• _To do_:
Every line in the material below that includes "Retrieves" should be copied.
(Records)
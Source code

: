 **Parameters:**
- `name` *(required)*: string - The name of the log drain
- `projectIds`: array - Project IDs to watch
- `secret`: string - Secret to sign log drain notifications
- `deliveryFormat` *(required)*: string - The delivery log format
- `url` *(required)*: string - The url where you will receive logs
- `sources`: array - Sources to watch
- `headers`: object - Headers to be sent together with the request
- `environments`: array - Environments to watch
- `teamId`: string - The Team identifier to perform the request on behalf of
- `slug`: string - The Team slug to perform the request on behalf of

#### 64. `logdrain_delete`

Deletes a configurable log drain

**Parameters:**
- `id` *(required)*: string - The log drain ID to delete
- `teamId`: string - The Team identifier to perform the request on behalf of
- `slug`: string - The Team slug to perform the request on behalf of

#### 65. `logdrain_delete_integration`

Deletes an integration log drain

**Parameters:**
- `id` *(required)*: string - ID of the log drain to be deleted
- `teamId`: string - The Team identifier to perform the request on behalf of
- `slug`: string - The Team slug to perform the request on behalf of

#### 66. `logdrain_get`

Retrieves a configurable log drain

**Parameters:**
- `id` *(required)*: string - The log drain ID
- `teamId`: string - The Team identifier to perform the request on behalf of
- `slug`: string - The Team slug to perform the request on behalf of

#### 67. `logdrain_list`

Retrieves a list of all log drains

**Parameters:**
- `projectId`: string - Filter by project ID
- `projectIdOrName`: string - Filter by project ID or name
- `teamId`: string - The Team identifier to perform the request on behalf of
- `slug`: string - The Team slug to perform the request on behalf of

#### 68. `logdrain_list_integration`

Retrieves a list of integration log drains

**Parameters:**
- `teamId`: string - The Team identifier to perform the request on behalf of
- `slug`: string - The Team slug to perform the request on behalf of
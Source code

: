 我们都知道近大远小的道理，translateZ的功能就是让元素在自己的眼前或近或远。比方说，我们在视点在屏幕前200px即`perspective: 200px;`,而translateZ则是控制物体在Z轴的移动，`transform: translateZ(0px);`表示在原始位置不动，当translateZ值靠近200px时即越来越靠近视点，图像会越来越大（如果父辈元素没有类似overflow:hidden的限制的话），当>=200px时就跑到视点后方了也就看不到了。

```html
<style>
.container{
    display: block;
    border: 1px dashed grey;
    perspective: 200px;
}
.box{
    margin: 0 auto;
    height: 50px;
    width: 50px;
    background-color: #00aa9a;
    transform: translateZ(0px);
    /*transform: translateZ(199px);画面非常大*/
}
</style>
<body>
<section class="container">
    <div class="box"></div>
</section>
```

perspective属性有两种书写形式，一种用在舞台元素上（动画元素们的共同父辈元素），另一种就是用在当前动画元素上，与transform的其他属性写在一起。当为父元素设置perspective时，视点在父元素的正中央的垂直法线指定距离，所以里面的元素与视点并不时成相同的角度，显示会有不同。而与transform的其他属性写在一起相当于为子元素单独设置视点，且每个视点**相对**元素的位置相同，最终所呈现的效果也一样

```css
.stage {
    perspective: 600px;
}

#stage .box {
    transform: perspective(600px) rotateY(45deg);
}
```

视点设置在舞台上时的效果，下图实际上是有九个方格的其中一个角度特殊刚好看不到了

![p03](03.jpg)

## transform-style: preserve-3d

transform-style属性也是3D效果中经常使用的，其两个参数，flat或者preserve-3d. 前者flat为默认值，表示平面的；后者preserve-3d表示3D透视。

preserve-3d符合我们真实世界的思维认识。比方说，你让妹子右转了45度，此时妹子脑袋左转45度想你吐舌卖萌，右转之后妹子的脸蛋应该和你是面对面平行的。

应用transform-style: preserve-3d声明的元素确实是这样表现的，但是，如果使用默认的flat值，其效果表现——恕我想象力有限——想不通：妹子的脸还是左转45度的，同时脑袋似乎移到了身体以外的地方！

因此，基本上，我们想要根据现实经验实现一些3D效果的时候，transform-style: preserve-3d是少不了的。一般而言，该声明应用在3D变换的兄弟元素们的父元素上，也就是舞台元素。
(End Records)
• _Solution below_:
Retrieves a configurable log drain
Retrieves a list of all log drains
Retrieves a list of integration log drains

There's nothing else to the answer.